President Vladimir Putin’s hard stance on Russia’s civil society is an issue of concern for the European Union (EU). The Kremlin’s clampdown on civil society not only affects those directly opposed to the regime, but also the most active, educated and modernising sectors of Russian society. Several repressive laws seeking to limit freedom of expression have been enforced since the beginning of Putin’s third presidential term in May 2012. Opposition leaders are often put on trial and protesters jailed on opaque charges; freedom of assembly and media, including the Internet, is restricted; the punishment for blasphemy has been expanded; and a ‘gay propaganda’ ban has been introduced. The Foreign Agent Law is another example of the regime’s tight rope on civil society. It compels civil society organisations (CSOs) that receive foreign funding and are involved in ‘political activity’ to register as ‘foreign agents’; this new law threatens the very existence – and in fact has already caused the dissolution – of backbone organisations within Russia’s civil society.

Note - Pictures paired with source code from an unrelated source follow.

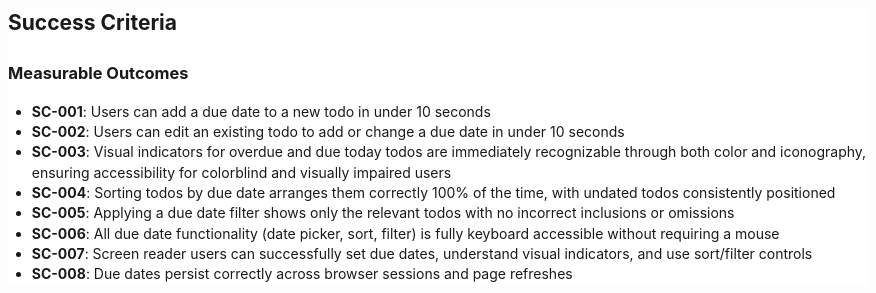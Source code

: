 ## Success Criteria

### Measurable Outcomes

- **SC-001**: Users can add a due date to a new todo in under 10 seconds
- **SC-002**: Users can edit an existing todo to add or change a due date in under 10 seconds
- **SC-003**: Visual indicators for overdue and due today todos are immediately recognizable through both color and iconography, ensuring accessibility for colorblind and visually impaired users
- **SC-004**: Sorting todos by due date arranges them correctly 100% of the time, with undated todos consistently positioned
- **SC-005**: Applying a due date filter shows only the relevant todos with no incorrect inclusions or omissions
- **SC-006**: All due date functionality (date picker, sort, filter) is fully keyboard accessible without requiring a mouse
- **SC-007**: Screen reader users can successfully set due dates, understand visual indicators, and use sort/filter controls
- **SC-008**: Due dates persist correctly across browser sessions and page refreshes
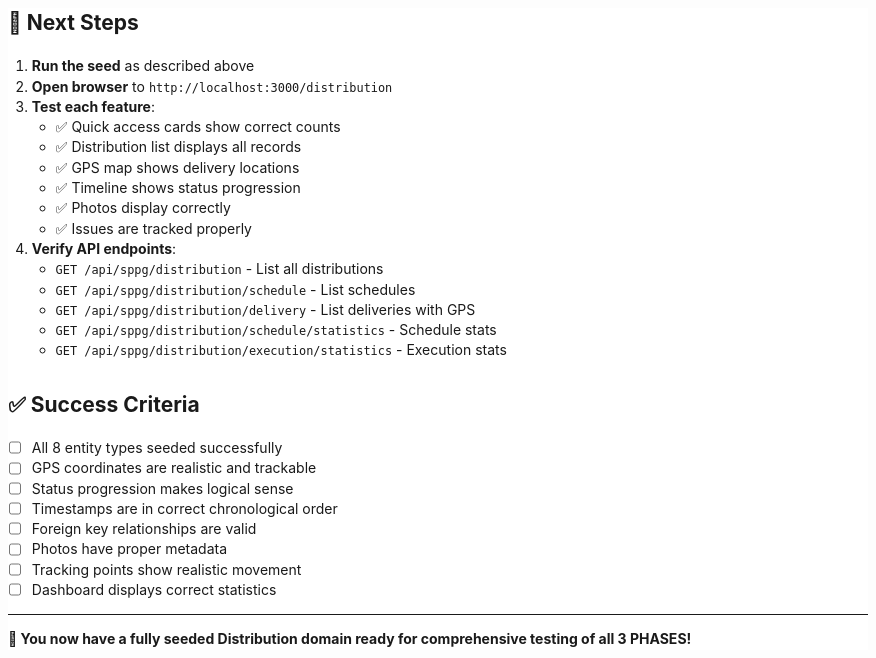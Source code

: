 ## 📝 Next Steps

1. **Run the seed** as described above
2. **Open browser** to `http://localhost:3000/distribution`
3. **Test each feature**:
   - ✅ Quick access cards show correct counts
   - ✅ Distribution list displays all records
   - ✅ GPS map shows delivery locations
   - ✅ Timeline shows status progression
   - ✅ Photos display correctly
   - ✅ Issues are tracked properly
4. **Verify API endpoints**:
   - `GET /api/sppg/distribution` - List all distributions
   - `GET /api/sppg/distribution/schedule` - List schedules
   - `GET /api/sppg/distribution/delivery` - List deliveries with GPS
   - `GET /api/sppg/distribution/schedule/statistics` - Schedule stats
   - `GET /api/sppg/distribution/execution/statistics` - Execution stats

## ✅ Success Criteria

- [ ] All 8 entity types seeded successfully
- [ ] GPS coordinates are realistic and trackable
- [ ] Status progression makes logical sense
- [ ] Timestamps are in correct chronological order
- [ ] Foreign key relationships are valid
- [ ] Photos have proper metadata
- [ ] Tracking points show realistic movement
- [ ] Dashboard displays correct statistics

---

**🎉 You now have a fully seeded Distribution domain ready for comprehensive testing of all 3 PHASES!**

The improvement of Russia’s human rights record and democratic credentials is in the EU’s interest, as well as that of the EU’s and Russia’s neighbours. The EU maintains close economic and political relations with Moscow. The EU-Russia Strategic Partnership, based on the 1997 Partnership and Cooperation Agreement (PCA), intends, inter alia, to frame the partners’ strong trade and economic ties within a wider political framework. Meanwhile, the recent Partnership for Modernisation seeks to reinforce dialogue on the rule of law and the functioning of the judiciary. On top of that, EU- Russia summits take place twice a year.

For the EU, progress on domestic reform is an important indicator of the level of reliability of Russia as a partner and of future prospects for the partnership. However, short-term economic gains often override the promotion of values. Many EU member states have strong economic and energy ties with Russia, which does not favour a firmer EU approach on human rights and democracy.

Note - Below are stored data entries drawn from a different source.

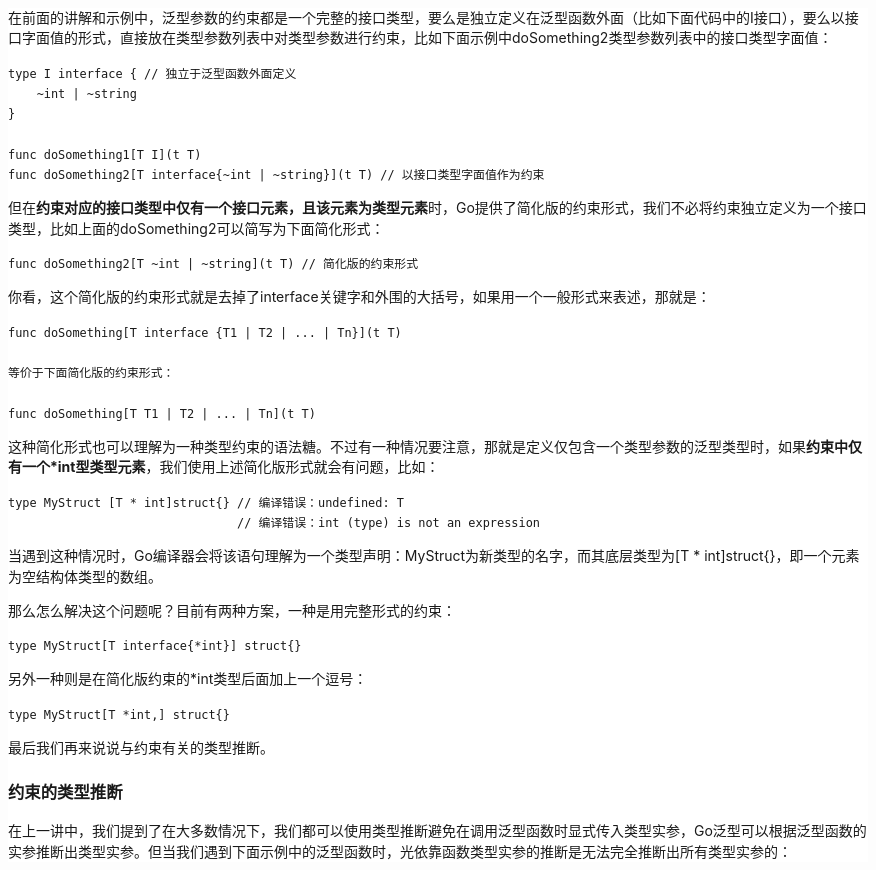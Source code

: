 在前面的讲解和示例中，泛型参数的约束都是一个完整的接口类型，要么是独立定义在泛型函数外面（比如下面代码中的I接口），要么以接口字面值的形式，直接放在类型参数列表中对类型参数进行约束，比如下面示例中doSomething2类型参数列表中的接口类型字面值：

```
type I interface { // 独立于泛型函数外面定义
    ~int | ~string
}

func doSomething1[T I](t T)
func doSomething2[T interface{~int | ~string}](t T) // 以接口类型字面值作为约束

```

但在**约束对应的接口类型中仅有一个接口元素，且该元素为类型元素**时，Go提供了简化版的约束形式，我们不必将约束独立定义为一个接口类型，比如上面的doSomething2可以简写为下面简化形式：

```
func doSomething2[T ~int | ~string](t T) // 简化版的约束形式

```

你看，这个简化版的约束形式就是去掉了interface关键字和外围的大括号，如果用一个一般形式来表述，那就是：

```
func doSomething[T interface {T1 | T2 | ... | Tn}](t T)

等价于下面简化版的约束形式：

func doSomething[T T1 | T2 | ... | Tn](t T) 

```

这种简化形式也可以理解为一种类型约束的语法糖。不过有一种情况要注意，那就是定义仅包含一个类型参数的泛型类型时，如果**约束中仅有一个\*int型类型元素**，我们使用上述简化版形式就会有问题，比如：

```
type MyStruct [T * int]struct{} // 编译错误：undefined: T
                                // 编译错误：int (type) is not an expression

```

当遇到这种情况时，Go编译器会将该语句理解为一个类型声明：MyStruct为新类型的名字，而其底层类型为[T \* int]struct{}，即一个元素为空结构体类型的数组。

那么怎么解决这个问题呢？目前有两种方案，一种是用完整形式的约束：

```
type MyStruct[T interface{*int}] struct{} 

```

另外一种则是在简化版约束的\*int类型后面加上一个逗号：

```
type MyStruct[T *int,] struct{} 

```

最后我们再来说说与约束有关的类型推断。

### 约束的类型推断

在上一讲中，我们提到了在大多数情况下，我们都可以使用类型推断避免在调用泛型函数时显式传入类型实参，Go泛型可以根据泛型函数的实参推断出类型实参。但当我们遇到下面示例中的泛型函数时，光依靠函数类型实参的推断是无法完全推断出所有类型实参的：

This policy brief assesses the EU’s capacity positively to influence democratic reform in Russia, paying particular attention to four main areas and sets of instruments: economic and political conditionality, political dialogue on human rights, civil society support programmes, and the visa facilitation and liberalisation process.

ECONOMIC AND POLITICAL CONDITIONALITY

The EU and Russia are economically vital to each other. Russia is the EU’s third trading partner, whereas the EU is by far the largest market for Russian goods, accounting for roughly half of Russian exports in 2012. Some recent developments – such as Russia’s growing economic dependency on energy exports, the EU’s progressive diversification of energy suppliers, and the ‘shale gas revolution’ – suggest a scenario where the EU may have more space to use trade conditionality or even political sanctions to call for improvements in human rights or even the withdrawal of controversial domestic bills. The EU is, however, unlikely to use its trade leverage to influence Russia’s domestic political situation directly. The general opinion within EU circles is that economic sanctions against Russia are simply out of the question. The current economic crisis and the importance of commercial diplomacy to many members states further limit the possibility of using trade as a tool to exert pressure on Russia.

The use of political conditionality is equally controversial. The recent adoption by the US
Congress of the Magnitsky Act – a bill imposing asset freezes and visa bans on Russian officials presumably involved in the death of lawyer and whistleblower Sergei Magnitsky – has sparked the debate in the EU over the adoption of a similar ban, which is supported by the European Parliament. An ‘EU Magnitsky Act’ would represent a firm stance against human rights violations in Russia. It would also likely have more impact than the US’s, given Europe’s geographical proximity and greater importance economically to Russia. The EU is also the first touristic and academic destination for Russian elites with large assets in European bank accounts. Moreover, it would send a message to countries like Azerbaijan or Kazakhstan that the EU can apply sanctions despite economic and energy interests and links.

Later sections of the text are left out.